**WHAT YOU WILL DO:** Copy exactly the lines from the start of the data below through the one that carries "You can get", and only those.

_ _ _

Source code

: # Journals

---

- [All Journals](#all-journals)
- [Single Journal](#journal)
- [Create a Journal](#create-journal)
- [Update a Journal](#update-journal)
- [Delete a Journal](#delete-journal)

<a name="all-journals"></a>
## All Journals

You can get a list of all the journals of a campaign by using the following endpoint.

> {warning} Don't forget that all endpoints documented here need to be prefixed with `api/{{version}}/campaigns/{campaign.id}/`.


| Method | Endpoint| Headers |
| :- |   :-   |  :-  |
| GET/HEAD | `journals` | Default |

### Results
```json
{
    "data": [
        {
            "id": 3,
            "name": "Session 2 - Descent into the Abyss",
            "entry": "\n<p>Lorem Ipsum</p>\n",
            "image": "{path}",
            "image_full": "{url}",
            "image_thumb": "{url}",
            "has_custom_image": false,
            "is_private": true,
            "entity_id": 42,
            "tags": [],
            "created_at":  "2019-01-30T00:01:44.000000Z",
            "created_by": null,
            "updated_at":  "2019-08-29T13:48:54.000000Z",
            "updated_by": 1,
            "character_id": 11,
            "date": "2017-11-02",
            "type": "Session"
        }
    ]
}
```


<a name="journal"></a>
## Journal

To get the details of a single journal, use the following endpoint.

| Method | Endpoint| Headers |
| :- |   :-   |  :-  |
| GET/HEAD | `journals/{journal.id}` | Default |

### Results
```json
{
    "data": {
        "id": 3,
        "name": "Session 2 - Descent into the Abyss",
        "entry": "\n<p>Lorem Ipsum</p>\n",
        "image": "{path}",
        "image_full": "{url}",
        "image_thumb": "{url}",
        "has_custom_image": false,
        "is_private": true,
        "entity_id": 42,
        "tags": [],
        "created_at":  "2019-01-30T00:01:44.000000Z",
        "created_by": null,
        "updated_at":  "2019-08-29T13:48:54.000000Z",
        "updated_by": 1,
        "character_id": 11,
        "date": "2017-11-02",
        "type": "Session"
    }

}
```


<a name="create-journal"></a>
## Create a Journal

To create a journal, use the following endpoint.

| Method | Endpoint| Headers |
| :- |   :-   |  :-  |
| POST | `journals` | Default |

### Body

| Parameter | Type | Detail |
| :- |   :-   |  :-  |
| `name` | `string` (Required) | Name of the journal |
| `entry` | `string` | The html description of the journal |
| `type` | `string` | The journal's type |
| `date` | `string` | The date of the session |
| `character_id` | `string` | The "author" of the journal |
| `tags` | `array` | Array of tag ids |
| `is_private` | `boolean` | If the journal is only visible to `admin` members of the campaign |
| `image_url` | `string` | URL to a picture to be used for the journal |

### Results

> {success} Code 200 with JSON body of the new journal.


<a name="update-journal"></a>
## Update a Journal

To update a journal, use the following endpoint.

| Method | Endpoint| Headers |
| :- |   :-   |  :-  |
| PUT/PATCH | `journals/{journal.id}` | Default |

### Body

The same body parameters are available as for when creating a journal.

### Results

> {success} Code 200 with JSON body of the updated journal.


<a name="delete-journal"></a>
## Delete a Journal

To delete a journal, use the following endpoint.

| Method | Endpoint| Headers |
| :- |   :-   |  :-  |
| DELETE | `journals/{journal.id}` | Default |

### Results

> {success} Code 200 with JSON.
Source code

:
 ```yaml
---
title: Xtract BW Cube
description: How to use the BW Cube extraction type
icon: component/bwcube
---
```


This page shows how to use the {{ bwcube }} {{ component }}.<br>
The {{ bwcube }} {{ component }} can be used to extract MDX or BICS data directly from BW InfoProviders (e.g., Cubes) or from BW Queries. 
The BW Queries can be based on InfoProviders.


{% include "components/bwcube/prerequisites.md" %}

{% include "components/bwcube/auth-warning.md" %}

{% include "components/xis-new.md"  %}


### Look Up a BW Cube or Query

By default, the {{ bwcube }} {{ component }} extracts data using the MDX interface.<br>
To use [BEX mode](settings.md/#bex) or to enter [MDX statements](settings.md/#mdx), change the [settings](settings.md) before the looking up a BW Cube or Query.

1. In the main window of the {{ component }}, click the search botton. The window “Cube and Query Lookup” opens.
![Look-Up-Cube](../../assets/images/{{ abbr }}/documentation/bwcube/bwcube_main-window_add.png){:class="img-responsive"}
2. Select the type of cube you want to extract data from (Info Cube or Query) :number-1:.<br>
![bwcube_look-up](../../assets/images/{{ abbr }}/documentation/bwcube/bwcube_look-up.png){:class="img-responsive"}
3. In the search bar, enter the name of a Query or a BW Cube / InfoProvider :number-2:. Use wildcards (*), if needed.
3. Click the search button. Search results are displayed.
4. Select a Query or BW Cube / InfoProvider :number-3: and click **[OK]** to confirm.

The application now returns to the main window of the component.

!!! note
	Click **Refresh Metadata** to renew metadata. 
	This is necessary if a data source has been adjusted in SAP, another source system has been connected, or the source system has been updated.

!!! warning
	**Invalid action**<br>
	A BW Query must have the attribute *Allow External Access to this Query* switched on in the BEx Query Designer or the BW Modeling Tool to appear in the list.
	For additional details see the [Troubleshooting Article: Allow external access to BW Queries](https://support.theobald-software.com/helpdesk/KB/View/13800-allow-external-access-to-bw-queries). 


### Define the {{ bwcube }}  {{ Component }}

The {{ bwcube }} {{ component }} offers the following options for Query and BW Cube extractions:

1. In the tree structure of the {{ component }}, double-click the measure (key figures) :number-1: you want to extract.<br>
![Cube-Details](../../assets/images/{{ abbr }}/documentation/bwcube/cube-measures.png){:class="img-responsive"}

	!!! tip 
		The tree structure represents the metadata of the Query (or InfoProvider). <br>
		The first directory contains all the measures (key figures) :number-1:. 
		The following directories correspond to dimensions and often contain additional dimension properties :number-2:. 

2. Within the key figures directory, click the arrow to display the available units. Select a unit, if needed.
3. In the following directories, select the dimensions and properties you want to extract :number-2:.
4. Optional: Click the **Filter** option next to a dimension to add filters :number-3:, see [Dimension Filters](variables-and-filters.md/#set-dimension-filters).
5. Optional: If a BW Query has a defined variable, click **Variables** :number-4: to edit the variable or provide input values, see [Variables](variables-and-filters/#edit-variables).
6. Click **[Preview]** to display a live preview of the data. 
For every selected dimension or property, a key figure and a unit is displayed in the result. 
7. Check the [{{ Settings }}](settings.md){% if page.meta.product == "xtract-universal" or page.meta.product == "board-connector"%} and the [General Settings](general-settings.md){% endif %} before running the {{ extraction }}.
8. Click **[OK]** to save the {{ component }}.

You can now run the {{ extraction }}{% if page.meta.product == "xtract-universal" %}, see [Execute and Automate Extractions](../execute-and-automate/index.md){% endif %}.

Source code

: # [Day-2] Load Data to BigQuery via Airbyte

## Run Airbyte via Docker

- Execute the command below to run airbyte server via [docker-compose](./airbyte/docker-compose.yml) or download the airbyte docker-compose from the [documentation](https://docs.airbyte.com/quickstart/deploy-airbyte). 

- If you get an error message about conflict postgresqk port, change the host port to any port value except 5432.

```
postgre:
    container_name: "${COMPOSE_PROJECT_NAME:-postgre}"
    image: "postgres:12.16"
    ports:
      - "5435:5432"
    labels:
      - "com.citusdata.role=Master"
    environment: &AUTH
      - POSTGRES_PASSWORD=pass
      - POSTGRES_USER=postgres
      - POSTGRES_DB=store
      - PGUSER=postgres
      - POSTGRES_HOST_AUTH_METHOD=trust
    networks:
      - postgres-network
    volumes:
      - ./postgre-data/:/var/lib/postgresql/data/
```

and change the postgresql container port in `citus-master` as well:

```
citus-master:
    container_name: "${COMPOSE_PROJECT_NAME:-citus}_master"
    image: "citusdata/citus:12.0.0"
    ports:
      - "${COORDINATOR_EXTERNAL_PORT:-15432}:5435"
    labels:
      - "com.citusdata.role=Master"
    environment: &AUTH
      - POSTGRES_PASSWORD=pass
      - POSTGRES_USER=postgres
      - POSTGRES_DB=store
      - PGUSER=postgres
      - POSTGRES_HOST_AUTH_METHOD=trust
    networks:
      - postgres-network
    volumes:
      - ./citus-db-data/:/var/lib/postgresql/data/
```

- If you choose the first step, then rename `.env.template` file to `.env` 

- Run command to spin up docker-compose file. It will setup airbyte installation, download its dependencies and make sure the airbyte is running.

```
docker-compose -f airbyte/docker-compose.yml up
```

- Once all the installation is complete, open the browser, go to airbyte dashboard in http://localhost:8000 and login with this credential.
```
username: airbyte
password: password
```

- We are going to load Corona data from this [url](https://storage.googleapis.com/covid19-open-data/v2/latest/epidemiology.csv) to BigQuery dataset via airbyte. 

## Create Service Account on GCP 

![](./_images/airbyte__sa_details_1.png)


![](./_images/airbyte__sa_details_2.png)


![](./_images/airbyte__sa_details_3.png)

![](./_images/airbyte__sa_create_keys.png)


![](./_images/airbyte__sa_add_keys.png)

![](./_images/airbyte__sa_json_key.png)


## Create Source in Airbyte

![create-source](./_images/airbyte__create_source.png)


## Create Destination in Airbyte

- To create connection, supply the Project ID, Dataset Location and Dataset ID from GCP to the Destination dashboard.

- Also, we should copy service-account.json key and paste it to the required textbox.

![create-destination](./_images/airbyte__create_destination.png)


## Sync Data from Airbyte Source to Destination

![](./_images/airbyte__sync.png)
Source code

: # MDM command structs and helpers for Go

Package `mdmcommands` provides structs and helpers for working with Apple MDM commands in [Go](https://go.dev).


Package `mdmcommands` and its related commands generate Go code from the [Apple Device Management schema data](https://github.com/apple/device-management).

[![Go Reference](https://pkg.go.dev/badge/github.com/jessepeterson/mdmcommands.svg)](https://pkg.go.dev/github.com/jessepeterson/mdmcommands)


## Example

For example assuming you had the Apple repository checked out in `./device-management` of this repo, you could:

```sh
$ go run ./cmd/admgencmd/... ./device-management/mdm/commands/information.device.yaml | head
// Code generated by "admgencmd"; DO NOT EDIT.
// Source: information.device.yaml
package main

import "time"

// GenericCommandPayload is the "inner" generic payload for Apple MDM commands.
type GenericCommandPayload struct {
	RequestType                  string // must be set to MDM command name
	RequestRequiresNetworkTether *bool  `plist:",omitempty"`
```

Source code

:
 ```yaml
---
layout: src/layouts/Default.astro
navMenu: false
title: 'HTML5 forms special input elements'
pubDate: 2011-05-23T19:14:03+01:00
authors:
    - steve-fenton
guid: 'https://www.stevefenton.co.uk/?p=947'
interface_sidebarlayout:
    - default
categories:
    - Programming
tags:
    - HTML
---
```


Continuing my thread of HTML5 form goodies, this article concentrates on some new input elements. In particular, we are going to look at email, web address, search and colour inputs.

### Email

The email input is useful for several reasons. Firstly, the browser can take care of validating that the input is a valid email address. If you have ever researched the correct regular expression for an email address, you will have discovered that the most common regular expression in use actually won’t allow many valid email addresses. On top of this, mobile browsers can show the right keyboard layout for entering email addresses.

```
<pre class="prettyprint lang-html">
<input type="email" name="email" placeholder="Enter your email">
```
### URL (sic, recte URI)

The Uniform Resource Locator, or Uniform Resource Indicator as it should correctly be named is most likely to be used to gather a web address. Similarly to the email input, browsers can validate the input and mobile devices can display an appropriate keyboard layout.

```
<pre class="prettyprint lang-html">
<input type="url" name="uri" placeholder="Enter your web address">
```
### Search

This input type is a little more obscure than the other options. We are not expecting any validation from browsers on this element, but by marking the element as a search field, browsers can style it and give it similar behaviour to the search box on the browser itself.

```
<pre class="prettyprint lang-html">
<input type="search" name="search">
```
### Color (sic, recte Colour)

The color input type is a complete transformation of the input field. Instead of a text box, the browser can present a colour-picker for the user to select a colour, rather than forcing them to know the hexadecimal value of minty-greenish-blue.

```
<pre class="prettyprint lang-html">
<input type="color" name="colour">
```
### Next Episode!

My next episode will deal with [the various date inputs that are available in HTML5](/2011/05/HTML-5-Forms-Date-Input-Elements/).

_ _ _

**THE ANSWER:**
Source code

: # Journals

---

- [All Journals](#all-journals)
- [Single Journal](#journal)
- [Create a Journal](#create-journal)
- [Update a Journal](#update-journal)
- [Delete a Journal](#delete-journal)

<a name="all-journals"></a>
## All Journals

You can get a list of all the journals of a campaign by using the following endpoint.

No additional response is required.